The executive order, which directed the Commerce Department to draft rules outlining which payments and transactions will be outlawed, will impact Tencent Holdings’s QQ Wallet and WeChat Pay, as well as CamScanner, SHAREit, VMate and WPS Office.

The order is likely to face legal challenges similar to those mounted against the president’s prior efforts to force the sale of TikTok from China’s ByteDance and ban the WeChat messaging app. But Biden could also pause or erase the policy upon taking office.

The immediate impact is likely to be limited. Apps like WeChat and Alipay have their biggest customer base in greater China and the number of users in the US is relatively small. Alibaba and Tencent shares rose more than 2 per cent on Wednesday in Hong Kong.

Of the groups named in Mr Trump’s order, document-scanning app CamScanner was the most downloaded in 2020 with 4.4 million installs, according to research firm SensorTower. That surpassed Tencent’s WeChat -- the social media service used by over 1 billion Chinese -- which chalked up 1.6 million downloads last year. The order targeted WeChat and QQ Wallet, the digital wallets built into Tencent’s two largest platforms of the same name.

Alipay managed just over 207,000 downloads in 2020. Ant’s signature app has mainly focused in the US on places where Chinese consumers visit and shop, such as luxury stores in New York or tourist destinations in California. But in 2019, Alipay inked deals with retailers like drugstore chain Walgreens, placing the app’s logo in front of millions more US consumers.

“The new Executive Order is similar to, but appears to be more broadly worded, than last year’s Executive Orders targeting transactions in respect of WeChat and TikTok,” said Nicholas Turner, a lawyer at Steptoe & Johnson in Hong Kong. “The ultimate scope of the restrictions and the entities that will be targeted is hard to predict. Presumably, the impact will be focused on transactions in the United States, although that is not guaranteed.”

The Trump administration envisions the scope as being similar to the prior orders and does not anticipate it impacting employee payroll, a senior administration official said. But the officials did not answer a question about whether it would affect individual payments between users of the platforms.

Still, Mr Trump’s order, which cites concerns that the platforms threaten national security, has the potential to significantly disrupt international commerce. Senior administration officials said they believe the move could help stop the encroachment of Chinese data collection and prevent personal information like texts, calls, and photos from being gathered by an adversary.

But they didn’t identify specific instances of data theft using the applications. Instead, they pointed to the size of the payment platforms, saying their scope made them likely targets for Chinese data collection efforts.

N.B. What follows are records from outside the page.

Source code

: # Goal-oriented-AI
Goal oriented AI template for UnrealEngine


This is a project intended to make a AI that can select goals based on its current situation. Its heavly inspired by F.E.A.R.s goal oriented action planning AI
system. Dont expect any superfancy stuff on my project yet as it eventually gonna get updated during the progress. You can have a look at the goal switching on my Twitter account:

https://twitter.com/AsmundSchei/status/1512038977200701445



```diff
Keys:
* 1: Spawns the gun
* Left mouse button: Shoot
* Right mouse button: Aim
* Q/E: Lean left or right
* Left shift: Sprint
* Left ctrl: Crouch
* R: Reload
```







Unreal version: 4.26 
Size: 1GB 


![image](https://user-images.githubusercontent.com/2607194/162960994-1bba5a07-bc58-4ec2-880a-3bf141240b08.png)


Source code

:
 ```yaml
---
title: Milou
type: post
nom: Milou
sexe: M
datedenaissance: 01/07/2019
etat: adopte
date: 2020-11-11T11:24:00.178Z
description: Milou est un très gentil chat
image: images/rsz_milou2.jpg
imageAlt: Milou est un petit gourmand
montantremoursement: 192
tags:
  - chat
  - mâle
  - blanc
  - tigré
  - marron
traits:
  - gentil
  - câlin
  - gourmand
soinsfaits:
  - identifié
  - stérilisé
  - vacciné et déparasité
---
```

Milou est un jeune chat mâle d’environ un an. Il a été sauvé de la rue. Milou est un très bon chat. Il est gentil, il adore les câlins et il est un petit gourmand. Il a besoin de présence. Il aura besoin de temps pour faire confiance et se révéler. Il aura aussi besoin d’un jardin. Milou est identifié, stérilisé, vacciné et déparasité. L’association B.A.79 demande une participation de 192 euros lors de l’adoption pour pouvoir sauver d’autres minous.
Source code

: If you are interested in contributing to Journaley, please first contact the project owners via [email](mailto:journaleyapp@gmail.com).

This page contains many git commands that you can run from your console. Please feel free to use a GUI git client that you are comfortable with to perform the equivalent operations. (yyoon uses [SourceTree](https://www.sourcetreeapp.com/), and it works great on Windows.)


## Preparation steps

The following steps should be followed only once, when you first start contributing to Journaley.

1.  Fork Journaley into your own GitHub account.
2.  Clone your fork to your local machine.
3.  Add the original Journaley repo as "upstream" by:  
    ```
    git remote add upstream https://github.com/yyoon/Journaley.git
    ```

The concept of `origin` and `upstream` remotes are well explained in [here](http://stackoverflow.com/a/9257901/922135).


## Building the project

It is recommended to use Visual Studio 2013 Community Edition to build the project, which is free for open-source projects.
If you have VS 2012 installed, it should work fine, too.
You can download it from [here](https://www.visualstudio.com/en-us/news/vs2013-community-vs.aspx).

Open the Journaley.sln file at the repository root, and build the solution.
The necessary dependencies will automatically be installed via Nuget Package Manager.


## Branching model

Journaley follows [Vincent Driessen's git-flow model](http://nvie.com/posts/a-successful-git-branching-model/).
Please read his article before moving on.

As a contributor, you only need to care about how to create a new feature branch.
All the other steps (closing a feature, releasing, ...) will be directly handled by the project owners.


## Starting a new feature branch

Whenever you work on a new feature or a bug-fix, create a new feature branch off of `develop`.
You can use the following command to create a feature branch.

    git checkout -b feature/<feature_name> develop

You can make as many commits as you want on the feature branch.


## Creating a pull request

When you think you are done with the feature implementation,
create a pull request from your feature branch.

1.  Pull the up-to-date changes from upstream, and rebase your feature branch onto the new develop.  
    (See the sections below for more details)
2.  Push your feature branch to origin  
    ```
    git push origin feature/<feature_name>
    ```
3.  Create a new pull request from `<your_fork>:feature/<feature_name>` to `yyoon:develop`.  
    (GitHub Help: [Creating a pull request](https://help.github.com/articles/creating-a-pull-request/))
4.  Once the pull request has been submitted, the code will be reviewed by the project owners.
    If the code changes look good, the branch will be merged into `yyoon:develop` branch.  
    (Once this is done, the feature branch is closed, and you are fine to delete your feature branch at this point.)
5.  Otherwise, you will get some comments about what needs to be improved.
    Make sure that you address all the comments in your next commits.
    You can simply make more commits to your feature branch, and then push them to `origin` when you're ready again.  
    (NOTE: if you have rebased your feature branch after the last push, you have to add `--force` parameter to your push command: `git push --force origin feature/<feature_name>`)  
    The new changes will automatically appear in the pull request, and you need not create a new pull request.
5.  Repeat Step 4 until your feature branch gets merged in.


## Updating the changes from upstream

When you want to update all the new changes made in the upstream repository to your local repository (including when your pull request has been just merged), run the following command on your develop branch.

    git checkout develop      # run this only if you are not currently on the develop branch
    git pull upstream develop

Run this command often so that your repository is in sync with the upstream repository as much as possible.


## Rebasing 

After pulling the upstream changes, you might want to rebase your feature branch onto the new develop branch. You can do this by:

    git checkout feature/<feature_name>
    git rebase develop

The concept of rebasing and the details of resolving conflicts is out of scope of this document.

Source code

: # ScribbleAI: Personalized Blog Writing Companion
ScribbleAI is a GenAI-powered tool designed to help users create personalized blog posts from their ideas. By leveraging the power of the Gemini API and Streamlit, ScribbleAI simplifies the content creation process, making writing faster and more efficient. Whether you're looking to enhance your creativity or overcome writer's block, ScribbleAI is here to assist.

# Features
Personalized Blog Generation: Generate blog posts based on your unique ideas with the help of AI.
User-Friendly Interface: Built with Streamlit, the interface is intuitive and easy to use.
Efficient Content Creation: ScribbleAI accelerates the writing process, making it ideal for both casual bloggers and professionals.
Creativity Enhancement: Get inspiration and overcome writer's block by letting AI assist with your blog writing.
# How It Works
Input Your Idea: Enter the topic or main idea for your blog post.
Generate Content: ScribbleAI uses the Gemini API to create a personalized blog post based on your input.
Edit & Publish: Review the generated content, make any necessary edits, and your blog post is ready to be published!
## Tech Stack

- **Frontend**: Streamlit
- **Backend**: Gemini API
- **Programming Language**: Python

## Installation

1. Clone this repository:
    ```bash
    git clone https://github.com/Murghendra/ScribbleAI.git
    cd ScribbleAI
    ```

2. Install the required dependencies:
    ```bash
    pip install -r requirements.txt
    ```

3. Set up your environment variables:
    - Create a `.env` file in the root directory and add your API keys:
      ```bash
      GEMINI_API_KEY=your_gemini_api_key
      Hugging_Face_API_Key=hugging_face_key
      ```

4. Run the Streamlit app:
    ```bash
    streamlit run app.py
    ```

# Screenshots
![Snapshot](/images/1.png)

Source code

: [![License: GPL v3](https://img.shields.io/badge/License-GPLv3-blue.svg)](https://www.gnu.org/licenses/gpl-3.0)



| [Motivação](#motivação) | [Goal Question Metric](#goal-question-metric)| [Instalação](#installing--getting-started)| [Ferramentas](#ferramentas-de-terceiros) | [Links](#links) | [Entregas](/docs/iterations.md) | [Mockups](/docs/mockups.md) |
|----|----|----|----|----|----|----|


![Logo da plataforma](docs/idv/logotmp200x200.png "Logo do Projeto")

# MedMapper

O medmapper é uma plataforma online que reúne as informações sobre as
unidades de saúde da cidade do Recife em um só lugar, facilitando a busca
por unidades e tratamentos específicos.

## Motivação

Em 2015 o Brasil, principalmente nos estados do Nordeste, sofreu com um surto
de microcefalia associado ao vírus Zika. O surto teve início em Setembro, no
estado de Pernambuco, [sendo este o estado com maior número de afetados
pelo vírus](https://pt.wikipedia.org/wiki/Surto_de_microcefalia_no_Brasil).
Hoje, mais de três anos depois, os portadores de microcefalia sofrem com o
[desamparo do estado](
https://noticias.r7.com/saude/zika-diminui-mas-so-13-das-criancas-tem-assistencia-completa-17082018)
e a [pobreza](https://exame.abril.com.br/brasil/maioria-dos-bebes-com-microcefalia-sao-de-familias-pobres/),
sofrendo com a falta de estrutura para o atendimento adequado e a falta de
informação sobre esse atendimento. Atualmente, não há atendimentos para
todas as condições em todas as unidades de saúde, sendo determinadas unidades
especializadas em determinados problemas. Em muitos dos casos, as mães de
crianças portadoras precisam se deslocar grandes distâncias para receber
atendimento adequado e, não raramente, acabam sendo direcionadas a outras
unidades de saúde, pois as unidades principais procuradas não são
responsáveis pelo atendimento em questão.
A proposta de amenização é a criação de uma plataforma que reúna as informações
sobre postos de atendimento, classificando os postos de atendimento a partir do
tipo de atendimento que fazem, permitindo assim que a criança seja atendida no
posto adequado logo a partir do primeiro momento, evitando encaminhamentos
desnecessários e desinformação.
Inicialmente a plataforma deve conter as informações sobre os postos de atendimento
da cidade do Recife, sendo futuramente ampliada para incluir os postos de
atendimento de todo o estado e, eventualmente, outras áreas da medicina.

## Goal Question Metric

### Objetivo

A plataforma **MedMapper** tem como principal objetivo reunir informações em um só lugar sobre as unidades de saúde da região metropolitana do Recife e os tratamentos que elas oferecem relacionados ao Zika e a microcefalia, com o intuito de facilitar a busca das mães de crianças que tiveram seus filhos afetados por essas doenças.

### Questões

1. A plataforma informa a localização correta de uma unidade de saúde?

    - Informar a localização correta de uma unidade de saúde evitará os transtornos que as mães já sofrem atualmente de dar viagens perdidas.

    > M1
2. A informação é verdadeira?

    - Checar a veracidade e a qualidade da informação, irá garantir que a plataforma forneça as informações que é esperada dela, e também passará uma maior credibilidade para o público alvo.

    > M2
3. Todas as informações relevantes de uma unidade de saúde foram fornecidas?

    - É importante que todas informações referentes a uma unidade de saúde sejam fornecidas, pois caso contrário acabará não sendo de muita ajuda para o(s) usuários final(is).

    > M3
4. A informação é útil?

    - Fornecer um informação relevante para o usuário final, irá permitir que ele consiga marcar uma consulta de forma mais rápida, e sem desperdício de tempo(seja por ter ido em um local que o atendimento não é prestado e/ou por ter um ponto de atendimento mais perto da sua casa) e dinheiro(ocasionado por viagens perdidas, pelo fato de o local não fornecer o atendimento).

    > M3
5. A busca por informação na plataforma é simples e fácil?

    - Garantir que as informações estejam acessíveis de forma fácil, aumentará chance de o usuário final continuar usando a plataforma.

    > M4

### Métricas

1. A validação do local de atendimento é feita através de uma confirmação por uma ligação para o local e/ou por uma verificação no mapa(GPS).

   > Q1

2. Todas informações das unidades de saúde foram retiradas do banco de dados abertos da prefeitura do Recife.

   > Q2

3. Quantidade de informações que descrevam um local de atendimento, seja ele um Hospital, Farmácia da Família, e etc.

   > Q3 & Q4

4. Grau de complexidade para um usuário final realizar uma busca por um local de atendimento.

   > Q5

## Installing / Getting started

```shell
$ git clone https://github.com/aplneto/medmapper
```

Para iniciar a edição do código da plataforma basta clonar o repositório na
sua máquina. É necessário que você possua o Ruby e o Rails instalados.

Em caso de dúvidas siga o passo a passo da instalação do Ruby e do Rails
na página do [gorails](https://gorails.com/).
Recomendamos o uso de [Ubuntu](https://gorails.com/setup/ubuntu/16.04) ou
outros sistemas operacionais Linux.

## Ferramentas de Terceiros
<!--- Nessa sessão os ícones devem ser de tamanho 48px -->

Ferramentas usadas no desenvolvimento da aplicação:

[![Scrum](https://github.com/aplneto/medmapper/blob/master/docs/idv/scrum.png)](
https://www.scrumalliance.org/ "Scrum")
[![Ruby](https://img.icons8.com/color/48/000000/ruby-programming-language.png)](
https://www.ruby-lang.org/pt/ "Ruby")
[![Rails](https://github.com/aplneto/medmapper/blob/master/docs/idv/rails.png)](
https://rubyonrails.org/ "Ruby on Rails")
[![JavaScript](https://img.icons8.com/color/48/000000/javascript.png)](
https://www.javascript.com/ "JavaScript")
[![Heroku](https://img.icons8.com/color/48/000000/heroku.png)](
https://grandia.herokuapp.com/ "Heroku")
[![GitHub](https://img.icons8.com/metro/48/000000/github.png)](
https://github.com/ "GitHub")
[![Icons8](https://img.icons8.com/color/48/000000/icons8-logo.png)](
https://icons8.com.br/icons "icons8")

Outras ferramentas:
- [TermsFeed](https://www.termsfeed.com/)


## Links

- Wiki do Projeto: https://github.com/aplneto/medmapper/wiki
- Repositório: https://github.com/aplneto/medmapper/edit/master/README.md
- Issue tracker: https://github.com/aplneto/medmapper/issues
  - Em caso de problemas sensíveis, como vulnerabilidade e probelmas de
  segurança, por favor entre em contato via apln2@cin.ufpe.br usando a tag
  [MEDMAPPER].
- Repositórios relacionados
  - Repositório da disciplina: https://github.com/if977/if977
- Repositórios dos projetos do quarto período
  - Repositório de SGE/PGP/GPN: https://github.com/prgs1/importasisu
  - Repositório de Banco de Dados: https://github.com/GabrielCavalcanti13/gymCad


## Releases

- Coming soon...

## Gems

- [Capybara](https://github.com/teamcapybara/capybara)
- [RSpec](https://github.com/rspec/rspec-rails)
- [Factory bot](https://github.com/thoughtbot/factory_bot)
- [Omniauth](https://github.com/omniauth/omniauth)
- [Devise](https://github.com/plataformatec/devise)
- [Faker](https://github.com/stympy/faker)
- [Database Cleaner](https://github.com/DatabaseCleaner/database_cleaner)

“The Chinese government requires that all commercial companies, big and small, support the Chinese Communist Party’s political objectives,” National Security Advisor Robert O’Brien said in a statement. The Chinese Foreign Ministry in Beijing didn’t immediately respond Wednesday to a request for comment on the order.

Commerce Secretary Wilbur Ross issued a separate statement saying he has directed his department to carry out the order. “I stand with President Trump’s commitment to protecting the privacy and security of Americans from threats posed by the Chinese Communist Party,” he said.

The 45-day timeline mirrored a similar period in the WeChat and TikTok executive orders, according to one of the officials who briefed reporters on the condition of anonymity, and there was no consideration of accelerating the implementation before the end of the administration. The Trump administration hasn’t briefed Mr Biden’s transition team about the order, the official said.

The executive order was first reported by Reuters.